== Problem to work on ==
From the records that follow, give the number of lines that include the word "volume", with no further words.

━━━━━ Records ━━━━━

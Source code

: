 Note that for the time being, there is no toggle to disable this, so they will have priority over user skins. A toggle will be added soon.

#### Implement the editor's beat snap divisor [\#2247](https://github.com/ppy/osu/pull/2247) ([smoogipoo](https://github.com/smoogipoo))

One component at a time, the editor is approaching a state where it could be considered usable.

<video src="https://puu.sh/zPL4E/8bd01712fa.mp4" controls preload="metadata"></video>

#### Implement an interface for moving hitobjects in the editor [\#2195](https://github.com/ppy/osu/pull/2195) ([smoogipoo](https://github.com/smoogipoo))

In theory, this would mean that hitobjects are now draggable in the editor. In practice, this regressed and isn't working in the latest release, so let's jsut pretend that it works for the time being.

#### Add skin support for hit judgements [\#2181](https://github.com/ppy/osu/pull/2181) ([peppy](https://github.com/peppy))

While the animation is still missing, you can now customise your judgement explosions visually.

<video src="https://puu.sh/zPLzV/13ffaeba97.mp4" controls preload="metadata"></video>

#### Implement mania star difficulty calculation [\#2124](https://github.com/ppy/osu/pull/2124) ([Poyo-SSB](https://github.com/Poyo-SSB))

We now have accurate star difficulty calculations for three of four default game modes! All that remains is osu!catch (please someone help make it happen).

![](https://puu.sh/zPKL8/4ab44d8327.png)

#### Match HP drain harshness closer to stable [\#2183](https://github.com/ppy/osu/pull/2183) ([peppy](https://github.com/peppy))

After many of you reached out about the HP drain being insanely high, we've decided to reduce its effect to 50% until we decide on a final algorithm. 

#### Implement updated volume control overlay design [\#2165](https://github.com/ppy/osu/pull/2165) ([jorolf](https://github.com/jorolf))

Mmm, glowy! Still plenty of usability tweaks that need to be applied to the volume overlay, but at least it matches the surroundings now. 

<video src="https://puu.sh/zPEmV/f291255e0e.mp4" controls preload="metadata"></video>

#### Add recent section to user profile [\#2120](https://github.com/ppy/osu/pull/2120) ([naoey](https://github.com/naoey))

━━━━━
━━━━━ Records ━━━━━

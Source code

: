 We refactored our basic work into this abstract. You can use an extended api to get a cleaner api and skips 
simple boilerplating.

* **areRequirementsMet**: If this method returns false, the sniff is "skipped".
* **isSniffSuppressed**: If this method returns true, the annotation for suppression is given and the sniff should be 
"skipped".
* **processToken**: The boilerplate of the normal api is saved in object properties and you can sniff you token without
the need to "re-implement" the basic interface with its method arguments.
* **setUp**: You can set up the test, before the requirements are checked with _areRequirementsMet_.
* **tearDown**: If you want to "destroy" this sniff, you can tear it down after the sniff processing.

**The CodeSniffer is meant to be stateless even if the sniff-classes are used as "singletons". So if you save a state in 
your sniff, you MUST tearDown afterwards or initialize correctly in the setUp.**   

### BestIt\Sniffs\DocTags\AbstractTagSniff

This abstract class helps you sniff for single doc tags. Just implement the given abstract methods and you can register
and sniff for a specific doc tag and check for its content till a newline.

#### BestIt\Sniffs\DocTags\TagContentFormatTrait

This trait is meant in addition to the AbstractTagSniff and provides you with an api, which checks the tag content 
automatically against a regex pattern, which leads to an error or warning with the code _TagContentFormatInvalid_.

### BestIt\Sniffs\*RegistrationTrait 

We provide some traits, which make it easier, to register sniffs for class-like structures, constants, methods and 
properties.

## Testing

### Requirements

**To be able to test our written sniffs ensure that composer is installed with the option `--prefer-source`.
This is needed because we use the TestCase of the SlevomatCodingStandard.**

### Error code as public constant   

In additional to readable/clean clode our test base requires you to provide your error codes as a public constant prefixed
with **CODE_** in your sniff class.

━━━━━
━━━━━ Records ━━━━━

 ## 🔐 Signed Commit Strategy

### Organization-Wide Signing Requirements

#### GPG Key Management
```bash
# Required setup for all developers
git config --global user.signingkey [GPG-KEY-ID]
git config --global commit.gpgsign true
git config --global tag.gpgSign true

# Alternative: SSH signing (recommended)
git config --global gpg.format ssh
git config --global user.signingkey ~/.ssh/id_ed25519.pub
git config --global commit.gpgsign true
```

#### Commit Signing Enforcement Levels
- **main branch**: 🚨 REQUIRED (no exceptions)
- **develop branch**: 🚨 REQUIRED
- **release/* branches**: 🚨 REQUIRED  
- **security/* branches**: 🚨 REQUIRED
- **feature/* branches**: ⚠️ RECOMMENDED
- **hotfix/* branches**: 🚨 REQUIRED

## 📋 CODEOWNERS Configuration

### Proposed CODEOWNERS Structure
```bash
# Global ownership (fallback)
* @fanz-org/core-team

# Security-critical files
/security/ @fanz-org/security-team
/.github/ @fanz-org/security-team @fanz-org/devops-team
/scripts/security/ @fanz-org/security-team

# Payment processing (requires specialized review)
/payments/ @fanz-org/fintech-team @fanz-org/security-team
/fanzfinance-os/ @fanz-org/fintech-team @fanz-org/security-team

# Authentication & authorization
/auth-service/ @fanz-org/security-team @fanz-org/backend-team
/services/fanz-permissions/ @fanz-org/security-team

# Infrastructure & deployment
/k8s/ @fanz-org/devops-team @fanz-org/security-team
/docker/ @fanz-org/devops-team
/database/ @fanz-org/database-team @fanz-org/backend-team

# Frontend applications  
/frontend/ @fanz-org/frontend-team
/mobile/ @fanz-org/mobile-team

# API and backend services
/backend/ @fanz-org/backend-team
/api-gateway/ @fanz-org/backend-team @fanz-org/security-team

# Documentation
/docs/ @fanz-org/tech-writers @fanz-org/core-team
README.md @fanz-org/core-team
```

━━━━━

== Exercise output ==
2